■ Required work
State the number of lines in the listing that contain "tests". No further words are expected.

■ Task input

......

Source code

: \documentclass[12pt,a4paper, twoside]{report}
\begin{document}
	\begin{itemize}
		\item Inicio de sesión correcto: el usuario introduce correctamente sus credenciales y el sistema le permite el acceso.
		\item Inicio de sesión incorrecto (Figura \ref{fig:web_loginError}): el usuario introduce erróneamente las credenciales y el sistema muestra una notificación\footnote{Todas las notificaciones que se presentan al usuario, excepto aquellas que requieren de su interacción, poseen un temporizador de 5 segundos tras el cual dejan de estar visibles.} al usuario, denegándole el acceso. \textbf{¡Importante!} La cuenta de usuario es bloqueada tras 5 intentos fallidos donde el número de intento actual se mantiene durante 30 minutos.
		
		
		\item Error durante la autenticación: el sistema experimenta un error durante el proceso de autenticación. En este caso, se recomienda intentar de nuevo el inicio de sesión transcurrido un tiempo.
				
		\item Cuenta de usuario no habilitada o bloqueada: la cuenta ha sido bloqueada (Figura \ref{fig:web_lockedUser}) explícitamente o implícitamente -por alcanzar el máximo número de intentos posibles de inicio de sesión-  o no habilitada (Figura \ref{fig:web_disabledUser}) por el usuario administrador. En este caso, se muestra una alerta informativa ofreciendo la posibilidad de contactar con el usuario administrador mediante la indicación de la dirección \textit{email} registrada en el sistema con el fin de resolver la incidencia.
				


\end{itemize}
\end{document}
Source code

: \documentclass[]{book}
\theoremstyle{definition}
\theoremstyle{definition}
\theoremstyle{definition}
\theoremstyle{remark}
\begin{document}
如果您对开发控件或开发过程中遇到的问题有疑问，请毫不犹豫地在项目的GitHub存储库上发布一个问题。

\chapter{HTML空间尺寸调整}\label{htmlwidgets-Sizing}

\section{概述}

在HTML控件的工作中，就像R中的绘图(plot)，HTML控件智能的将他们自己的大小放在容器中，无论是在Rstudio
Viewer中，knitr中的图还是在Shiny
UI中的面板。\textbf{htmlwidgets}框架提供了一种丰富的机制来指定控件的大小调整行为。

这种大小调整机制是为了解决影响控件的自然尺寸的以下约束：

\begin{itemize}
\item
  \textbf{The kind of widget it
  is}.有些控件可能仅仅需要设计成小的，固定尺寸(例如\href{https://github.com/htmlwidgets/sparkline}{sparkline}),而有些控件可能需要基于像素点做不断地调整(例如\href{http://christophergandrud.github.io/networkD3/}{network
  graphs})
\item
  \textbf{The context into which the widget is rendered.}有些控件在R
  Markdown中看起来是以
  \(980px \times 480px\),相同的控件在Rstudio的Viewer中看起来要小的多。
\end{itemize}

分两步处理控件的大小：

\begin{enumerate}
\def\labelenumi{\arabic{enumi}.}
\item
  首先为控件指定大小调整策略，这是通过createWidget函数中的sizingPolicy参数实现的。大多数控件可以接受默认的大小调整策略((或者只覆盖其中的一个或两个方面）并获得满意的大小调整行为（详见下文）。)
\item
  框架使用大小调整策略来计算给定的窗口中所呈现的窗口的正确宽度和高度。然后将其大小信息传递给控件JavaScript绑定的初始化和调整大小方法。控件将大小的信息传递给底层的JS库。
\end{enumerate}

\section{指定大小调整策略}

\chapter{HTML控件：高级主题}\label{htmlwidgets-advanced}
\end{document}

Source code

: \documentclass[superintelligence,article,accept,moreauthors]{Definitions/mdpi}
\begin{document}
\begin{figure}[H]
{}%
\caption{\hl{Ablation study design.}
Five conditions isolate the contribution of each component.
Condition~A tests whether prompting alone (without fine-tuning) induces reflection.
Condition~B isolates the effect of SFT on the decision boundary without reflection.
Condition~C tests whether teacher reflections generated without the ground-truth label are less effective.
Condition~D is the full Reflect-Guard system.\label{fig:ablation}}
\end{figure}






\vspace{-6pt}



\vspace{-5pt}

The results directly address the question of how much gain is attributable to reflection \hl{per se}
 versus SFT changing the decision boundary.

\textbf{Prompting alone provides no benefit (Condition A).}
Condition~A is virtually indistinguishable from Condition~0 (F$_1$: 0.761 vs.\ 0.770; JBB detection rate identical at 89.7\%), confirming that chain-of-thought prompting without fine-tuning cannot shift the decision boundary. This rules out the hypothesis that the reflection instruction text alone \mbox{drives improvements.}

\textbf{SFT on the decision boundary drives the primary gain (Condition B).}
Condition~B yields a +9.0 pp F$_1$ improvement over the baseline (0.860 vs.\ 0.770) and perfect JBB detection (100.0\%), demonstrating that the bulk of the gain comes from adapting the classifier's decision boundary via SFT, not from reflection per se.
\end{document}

......

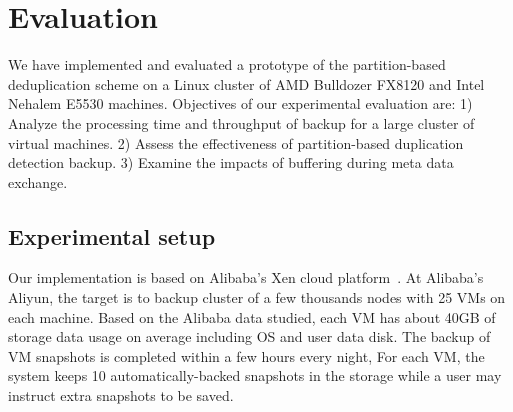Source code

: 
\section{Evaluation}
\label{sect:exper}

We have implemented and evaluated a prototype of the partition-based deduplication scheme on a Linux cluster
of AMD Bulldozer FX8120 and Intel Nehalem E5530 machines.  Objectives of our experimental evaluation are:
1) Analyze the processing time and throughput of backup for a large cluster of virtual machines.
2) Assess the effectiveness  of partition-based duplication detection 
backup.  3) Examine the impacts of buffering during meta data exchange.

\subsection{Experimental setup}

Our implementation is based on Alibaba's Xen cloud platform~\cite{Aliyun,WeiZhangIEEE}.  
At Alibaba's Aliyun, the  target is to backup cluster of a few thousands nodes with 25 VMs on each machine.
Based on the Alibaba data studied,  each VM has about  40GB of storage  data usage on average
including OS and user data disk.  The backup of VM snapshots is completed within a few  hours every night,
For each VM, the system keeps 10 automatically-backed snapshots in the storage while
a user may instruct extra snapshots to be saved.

......

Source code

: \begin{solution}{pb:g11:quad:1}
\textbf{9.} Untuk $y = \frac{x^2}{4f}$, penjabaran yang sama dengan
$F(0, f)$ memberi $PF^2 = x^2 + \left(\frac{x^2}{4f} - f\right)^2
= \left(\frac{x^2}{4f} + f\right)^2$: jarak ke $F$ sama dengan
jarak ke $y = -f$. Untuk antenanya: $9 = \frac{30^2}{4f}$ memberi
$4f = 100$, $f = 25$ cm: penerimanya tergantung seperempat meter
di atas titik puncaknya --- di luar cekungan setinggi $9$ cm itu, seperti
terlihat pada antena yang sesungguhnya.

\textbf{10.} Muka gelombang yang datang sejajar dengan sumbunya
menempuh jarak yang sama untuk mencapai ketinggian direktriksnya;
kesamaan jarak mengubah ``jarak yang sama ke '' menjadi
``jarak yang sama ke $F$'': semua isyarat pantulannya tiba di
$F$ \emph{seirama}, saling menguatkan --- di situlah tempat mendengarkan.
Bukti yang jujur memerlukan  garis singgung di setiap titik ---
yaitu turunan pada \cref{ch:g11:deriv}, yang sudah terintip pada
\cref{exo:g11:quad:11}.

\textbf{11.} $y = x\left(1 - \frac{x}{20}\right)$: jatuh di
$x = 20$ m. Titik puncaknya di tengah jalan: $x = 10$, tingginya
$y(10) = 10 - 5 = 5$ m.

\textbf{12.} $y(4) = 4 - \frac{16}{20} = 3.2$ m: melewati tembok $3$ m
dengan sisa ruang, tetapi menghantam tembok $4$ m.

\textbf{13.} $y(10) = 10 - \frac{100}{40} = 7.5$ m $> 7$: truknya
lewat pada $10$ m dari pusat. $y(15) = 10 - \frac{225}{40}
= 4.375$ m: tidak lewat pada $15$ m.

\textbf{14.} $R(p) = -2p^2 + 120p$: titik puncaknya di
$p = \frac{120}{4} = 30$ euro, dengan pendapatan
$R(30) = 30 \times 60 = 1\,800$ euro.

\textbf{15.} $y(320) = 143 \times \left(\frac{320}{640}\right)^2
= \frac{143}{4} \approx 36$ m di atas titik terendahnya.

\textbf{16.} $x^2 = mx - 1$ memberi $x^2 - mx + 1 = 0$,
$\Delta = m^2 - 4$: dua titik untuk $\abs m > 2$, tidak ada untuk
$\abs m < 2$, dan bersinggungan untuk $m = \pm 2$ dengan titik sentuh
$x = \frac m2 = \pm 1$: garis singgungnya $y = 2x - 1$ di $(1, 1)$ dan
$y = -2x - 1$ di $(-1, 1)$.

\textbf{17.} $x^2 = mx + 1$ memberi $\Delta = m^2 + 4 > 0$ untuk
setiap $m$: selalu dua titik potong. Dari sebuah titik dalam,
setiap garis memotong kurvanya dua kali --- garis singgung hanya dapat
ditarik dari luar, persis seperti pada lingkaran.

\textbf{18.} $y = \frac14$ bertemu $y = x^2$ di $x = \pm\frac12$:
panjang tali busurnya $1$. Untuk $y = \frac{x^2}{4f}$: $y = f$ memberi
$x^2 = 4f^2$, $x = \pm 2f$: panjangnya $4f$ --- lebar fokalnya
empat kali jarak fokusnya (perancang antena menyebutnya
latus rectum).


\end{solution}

......

■ Response to the task
2